REQUIRED WORK - Everything in the listing below has to be repeated exactly, except the pictures.

====

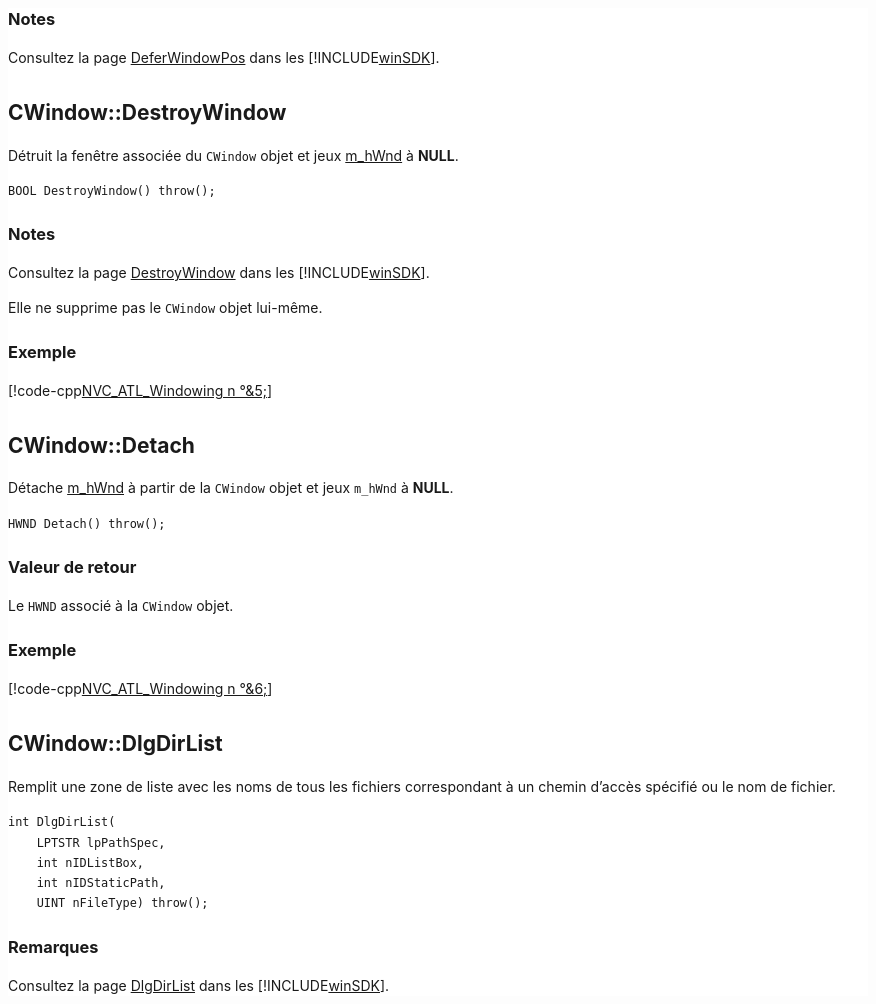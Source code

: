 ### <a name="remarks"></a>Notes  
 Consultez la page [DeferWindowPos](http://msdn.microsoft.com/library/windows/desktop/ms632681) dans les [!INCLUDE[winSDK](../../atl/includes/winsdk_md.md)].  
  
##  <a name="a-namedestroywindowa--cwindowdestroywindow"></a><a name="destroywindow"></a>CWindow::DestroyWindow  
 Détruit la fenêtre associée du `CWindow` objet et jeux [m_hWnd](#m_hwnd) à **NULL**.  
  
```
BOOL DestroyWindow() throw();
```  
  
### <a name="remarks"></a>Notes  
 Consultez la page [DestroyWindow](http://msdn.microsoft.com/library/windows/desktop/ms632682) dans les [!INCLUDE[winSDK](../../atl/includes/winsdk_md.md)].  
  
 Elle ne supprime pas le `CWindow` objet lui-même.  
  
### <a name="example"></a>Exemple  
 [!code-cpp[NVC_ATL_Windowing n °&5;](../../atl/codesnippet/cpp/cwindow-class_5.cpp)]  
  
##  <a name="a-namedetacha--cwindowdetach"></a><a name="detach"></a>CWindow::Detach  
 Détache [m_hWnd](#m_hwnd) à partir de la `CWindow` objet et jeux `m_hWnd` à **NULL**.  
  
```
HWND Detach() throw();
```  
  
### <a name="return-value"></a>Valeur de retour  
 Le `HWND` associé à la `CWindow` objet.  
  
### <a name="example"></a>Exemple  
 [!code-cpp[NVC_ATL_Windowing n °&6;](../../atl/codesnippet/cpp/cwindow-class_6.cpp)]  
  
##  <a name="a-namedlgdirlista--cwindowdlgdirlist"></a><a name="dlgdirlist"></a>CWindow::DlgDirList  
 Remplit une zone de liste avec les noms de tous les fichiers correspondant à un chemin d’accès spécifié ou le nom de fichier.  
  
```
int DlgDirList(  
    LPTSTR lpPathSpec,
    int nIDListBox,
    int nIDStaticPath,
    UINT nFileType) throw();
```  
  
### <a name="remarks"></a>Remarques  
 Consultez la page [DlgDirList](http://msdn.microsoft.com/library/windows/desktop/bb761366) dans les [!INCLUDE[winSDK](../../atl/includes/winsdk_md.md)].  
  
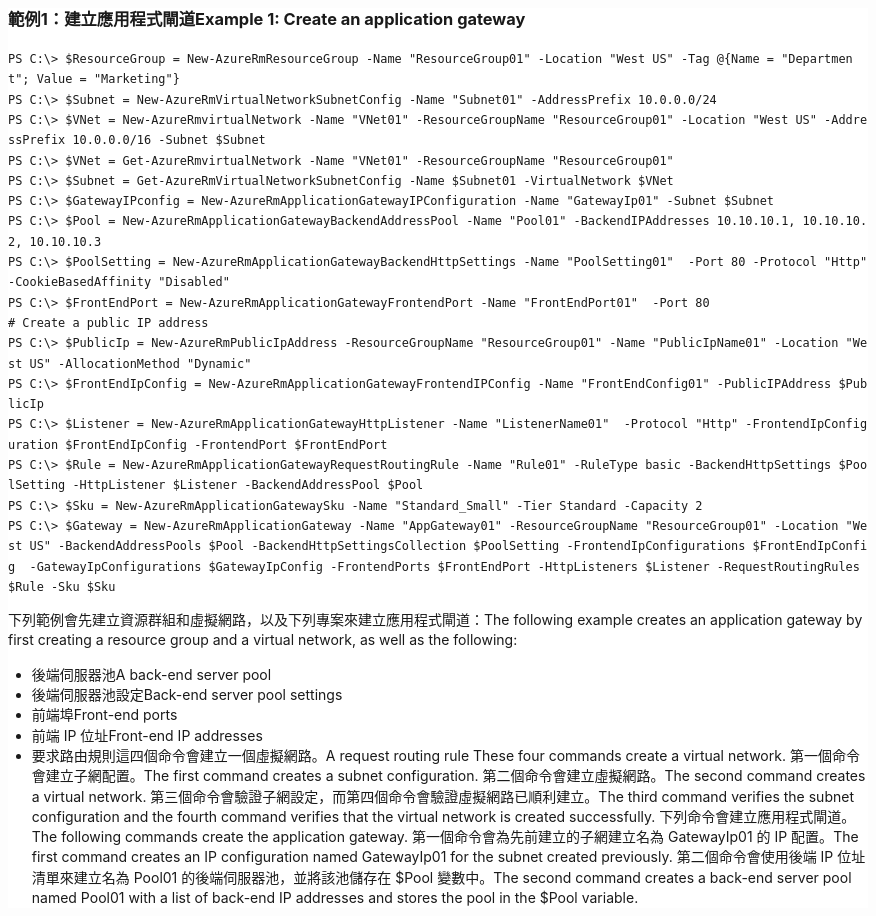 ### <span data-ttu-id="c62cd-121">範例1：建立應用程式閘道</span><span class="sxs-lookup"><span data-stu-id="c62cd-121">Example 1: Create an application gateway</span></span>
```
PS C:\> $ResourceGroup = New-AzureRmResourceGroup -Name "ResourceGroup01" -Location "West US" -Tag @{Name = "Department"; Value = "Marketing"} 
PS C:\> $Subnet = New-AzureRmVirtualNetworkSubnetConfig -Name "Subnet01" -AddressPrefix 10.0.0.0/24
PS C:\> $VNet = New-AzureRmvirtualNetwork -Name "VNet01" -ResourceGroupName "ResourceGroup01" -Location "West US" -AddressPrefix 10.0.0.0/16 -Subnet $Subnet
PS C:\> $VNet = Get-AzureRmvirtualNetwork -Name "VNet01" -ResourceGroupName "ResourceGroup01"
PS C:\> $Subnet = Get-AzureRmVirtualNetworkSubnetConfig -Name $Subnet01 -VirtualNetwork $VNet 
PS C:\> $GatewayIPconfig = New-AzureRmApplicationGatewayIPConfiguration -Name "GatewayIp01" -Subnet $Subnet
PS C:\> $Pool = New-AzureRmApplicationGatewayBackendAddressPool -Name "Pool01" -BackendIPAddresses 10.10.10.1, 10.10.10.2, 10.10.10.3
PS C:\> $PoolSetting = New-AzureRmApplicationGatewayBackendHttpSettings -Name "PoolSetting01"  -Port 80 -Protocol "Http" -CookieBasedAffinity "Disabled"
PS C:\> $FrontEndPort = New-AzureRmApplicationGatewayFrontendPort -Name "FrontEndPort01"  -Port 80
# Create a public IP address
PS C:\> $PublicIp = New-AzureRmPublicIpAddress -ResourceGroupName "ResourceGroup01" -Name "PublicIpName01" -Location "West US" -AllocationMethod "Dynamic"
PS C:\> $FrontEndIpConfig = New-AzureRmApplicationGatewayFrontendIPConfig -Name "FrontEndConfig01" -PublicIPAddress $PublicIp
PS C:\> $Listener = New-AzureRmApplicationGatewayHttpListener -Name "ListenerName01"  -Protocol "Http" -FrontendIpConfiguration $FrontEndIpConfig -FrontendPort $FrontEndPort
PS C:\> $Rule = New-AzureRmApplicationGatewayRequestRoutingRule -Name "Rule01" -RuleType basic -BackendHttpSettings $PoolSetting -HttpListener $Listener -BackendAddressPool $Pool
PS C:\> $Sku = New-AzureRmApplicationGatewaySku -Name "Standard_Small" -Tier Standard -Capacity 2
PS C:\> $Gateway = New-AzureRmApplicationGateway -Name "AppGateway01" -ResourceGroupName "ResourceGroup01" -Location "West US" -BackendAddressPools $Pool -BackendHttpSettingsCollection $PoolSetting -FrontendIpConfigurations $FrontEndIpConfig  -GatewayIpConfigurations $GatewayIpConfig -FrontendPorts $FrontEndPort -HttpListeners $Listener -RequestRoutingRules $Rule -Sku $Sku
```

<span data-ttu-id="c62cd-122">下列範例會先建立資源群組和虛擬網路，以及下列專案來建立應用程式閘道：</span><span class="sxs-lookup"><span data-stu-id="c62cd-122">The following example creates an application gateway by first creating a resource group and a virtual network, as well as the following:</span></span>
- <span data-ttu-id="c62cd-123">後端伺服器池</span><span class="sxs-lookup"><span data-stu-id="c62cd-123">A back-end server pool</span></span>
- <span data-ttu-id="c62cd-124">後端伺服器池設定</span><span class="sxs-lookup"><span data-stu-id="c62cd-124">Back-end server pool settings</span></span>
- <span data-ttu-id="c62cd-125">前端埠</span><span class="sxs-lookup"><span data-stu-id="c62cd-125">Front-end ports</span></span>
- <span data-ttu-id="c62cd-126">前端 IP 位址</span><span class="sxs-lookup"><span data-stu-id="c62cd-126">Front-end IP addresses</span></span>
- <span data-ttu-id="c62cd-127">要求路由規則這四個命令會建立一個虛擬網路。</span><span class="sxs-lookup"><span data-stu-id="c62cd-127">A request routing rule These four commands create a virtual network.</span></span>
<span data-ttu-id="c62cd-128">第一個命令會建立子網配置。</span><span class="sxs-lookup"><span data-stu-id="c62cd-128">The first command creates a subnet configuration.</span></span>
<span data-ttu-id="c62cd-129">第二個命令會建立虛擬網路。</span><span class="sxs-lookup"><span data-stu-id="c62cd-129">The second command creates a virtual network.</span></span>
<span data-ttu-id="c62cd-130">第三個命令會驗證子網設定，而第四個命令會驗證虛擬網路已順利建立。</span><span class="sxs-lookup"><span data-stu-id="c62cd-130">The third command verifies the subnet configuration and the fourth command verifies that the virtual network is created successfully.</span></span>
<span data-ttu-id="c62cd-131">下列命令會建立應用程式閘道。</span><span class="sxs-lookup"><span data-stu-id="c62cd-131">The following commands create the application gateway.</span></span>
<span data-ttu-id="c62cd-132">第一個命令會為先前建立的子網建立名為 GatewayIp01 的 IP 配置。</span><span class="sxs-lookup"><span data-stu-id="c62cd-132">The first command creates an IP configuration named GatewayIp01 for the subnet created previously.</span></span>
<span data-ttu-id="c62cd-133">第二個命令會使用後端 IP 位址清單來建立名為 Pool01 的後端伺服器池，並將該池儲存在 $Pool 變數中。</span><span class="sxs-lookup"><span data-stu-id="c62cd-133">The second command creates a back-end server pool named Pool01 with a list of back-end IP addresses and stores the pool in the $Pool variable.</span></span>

====

RESPONSE TO THE TASK -
Source code

: ### <a name="remarks"></a>Notes  
 Consultez la page [DeferWindowPos](http://msdn.microsoft.com/library/windows/desktop/ms632681) dans les [!INCLUDE[winSDK](../../atl/includes/winsdk_md.md)].  
  
##  <a name="a-namedestroywindowa--cwindowdestroywindow"></a><a name="destroywindow"></a>CWindow::DestroyWindow  
 Détruit la fenêtre associée du `CWindow` objet et jeux [m_hWnd](#m_hwnd) à **NULL**.  
  
```
BOOL DestroyWindow() throw();
```  
  
### <a name="remarks"></a>Notes  
 Consultez la page [DestroyWindow](http://msdn.microsoft.com/library/windows/desktop/ms632682) dans les [!INCLUDE[winSDK](../../atl/includes/winsdk_md.md)].  
  
 Elle ne supprime pas le `CWindow` objet lui-même.  
  
### <a name="example"></a>Exemple  
 [!code-cpp[NVC_ATL_Windowing n °&5;](../../atl/codesnippet/cpp/cwindow-class_5.cpp)]  
  
##  <a name="a-namedetacha--cwindowdetach"></a><a name="detach"></a>CWindow::Detach  
 Détache [m_hWnd](#m_hwnd) à partir de la `CWindow` objet et jeux `m_hWnd` à **NULL**.  
  
```
HWND Detach() throw();
```  
  
### <a name="return-value"></a>Valeur de retour  
 Le `HWND` associé à la `CWindow` objet.  
  
### <a name="example"></a>Exemple  
 [!code-cpp[NVC_ATL_Windowing n °&6;](../../atl/codesnippet/cpp/cwindow-class_6.cpp)]  
  
##  <a name="a-namedlgdirlista--cwindowdlgdirlist"></a><a name="dlgdirlist"></a>CWindow::DlgDirList  
 Remplit une zone de liste avec les noms de tous les fichiers correspondant à un chemin d’accès spécifié ou le nom de fichier.  
  
```
int DlgDirList(  
    LPTSTR lpPathSpec,
    int nIDListBox,
    int nIDStaticPath,
    UINT nFileType) throw();
```  
  
### <a name="remarks"></a>Remarques  
 Consultez la page [DlgDirList](http://msdn.microsoft.com/library/windows/desktop/bb761366) dans les [!INCLUDE[winSDK](../../atl/includes/winsdk_md.md)].  
  
 ### <span data-ttu-id="c62cd-121">範例1：建立應用程式閘道</span><span class="sxs-lookup"><span data-stu-id="c62cd-121">Example 1: Create an application gateway</span></span>
```
PS C:\> $ResourceGroup = New-AzureRmResourceGroup -Name "ResourceGroup01" -Location "West US" -Tag @{Name = "Department"; Value = "Marketing"} 
PS C:\> $Subnet = New-AzureRmVirtualNetworkSubnetConfig -Name "Subnet01" -AddressPrefix 10.0.0.0/24
PS C:\> $VNet = New-AzureRmvirtualNetwork -Name "VNet01" -ResourceGroupName "ResourceGroup01" -Location "West US" -AddressPrefix 10.0.0.0/16 -Subnet $Subnet
PS C:\> $VNet = Get-AzureRmvirtualNetwork -Name "VNet01" -ResourceGroupName "ResourceGroup01"
PS C:\> $Subnet = Get-AzureRmVirtualNetworkSubnetConfig -Name $Subnet01 -VirtualNetwork $VNet 
PS C:\> $GatewayIPconfig = New-AzureRmApplicationGatewayIPConfiguration -Name "GatewayIp01" -Subnet $Subnet
PS C:\> $Pool = New-AzureRmApplicationGatewayBackendAddressPool -Name "Pool01" -BackendIPAddresses 10.10.10.1, 10.10.10.2, 10.10.10.3
PS C:\> $PoolSetting = New-AzureRmApplicationGatewayBackendHttpSettings -Name "PoolSetting01"  -Port 80 -Protocol "Http" -CookieBasedAffinity "Disabled"
PS C:\> $FrontEndPort = New-AzureRmApplicationGatewayFrontendPort -Name "FrontEndPort01"  -Port 80
# Create a public IP address
PS C:\> $PublicIp = New-AzureRmPublicIpAddress -ResourceGroupName "ResourceGroup01" -Name "PublicIpName01" -Location "West US" -AllocationMethod "Dynamic"
PS C:\> $FrontEndIpConfig = New-AzureRmApplicationGatewayFrontendIPConfig -Name "FrontEndConfig01" -PublicIPAddress $PublicIp
PS C:\> $Listener = New-AzureRmApplicationGatewayHttpListener -Name "ListenerName01"  -Protocol "Http" -FrontendIpConfiguration $FrontEndIpConfig -FrontendPort $FrontEndPort
PS C:\> $Rule = New-AzureRmApplicationGatewayRequestRoutingRule -Name "Rule01" -RuleType basic -BackendHttpSettings $PoolSetting -HttpListener $Listener -BackendAddressPool $Pool
PS C:\> $Sku = New-AzureRmApplicationGatewaySku -Name "Standard_Small" -Tier Standard -Capacity 2
PS C:\> $Gateway = New-AzureRmApplicationGateway -Name "AppGateway01" -ResourceGroupName "ResourceGroup01" -Location "West US" -BackendAddressPools $Pool -BackendHttpSettingsCollection $PoolSetting -FrontendIpConfigurations $FrontEndIpConfig  -GatewayIpConfigurations $GatewayIpConfig -FrontendPorts $FrontEndPort -HttpListeners $Listener -RequestRoutingRules $Rule -Sku $Sku
```

<span data-ttu-id="c62cd-122">下列範例會先建立資源群組和虛擬網路，以及下列專案來建立應用程式閘道：</span><span class="sxs-lookup"><span data-stu-id="c62cd-122">The following example creates an application gateway by first creating a resource group and a virtual network, as well as the following:</span></span>
- <span data-ttu-id="c62cd-123">後端伺服器池</span><span class="sxs-lookup"><span data-stu-id="c62cd-123">A back-end server pool</span></span>
- <span data-ttu-id="c62cd-124">後端伺服器池設定</span><span class="sxs-lookup"><span data-stu-id="c62cd-124">Back-end server pool settings</span></span>
- <span data-ttu-id="c62cd-125">前端埠</span><span class="sxs-lookup"><span data-stu-id="c62cd-125">Front-end ports</span></span>
- <span data-ttu-id="c62cd-126">前端 IP 位址</span><span class="sxs-lookup"><span data-stu-id="c62cd-126">Front-end IP addresses</span></span>
- <span data-ttu-id="c62cd-127">要求路由規則這四個命令會建立一個虛擬網路。</span><span class="sxs-lookup"><span data-stu-id="c62cd-127">A request routing rule These four commands create a virtual network.</span></span>
<span data-ttu-id="c62cd-128">第一個命令會建立子網配置。</span><span class="sxs-lookup"><span data-stu-id="c62cd-128">The first command creates a subnet configuration.</span></span>
<span data-ttu-id="c62cd-129">第二個命令會建立虛擬網路。</span><span class="sxs-lookup"><span data-stu-id="c62cd-129">The second command creates a virtual network.</span></span>
<span data-ttu-id="c62cd-130">第三個命令會驗證子網設定，而第四個命令會驗證虛擬網路已順利建立。</span><span class="sxs-lookup"><span data-stu-id="c62cd-130">The third command verifies the subnet configuration and the fourth command verifies that the virtual network is created successfully.</span></span>
<span data-ttu-id="c62cd-131">下列命令會建立應用程式閘道。</span><span class="sxs-lookup"><span data-stu-id="c62cd-131">The following commands create the application gateway.</span></span>
<span data-ttu-id="c62cd-132">第一個命令會為先前建立的子網建立名為 GatewayIp01 的 IP 配置。</span><span class="sxs-lookup"><span data-stu-id="c62cd-132">The first command creates an IP configuration named GatewayIp01 for the subnet created previously.</span></span>
<span data-ttu-id="c62cd-133">第二個命令會使用後端 IP 位址清單來建立名為 Pool01 的後端伺服器池，並將該池儲存在 $Pool 變數中。</span><span class="sxs-lookup"><span data-stu-id="c62cd-133">The second command creates a back-end server pool named Pool01 with a list of back-end IP addresses and stores the pool in the $Pool variable.</span></span>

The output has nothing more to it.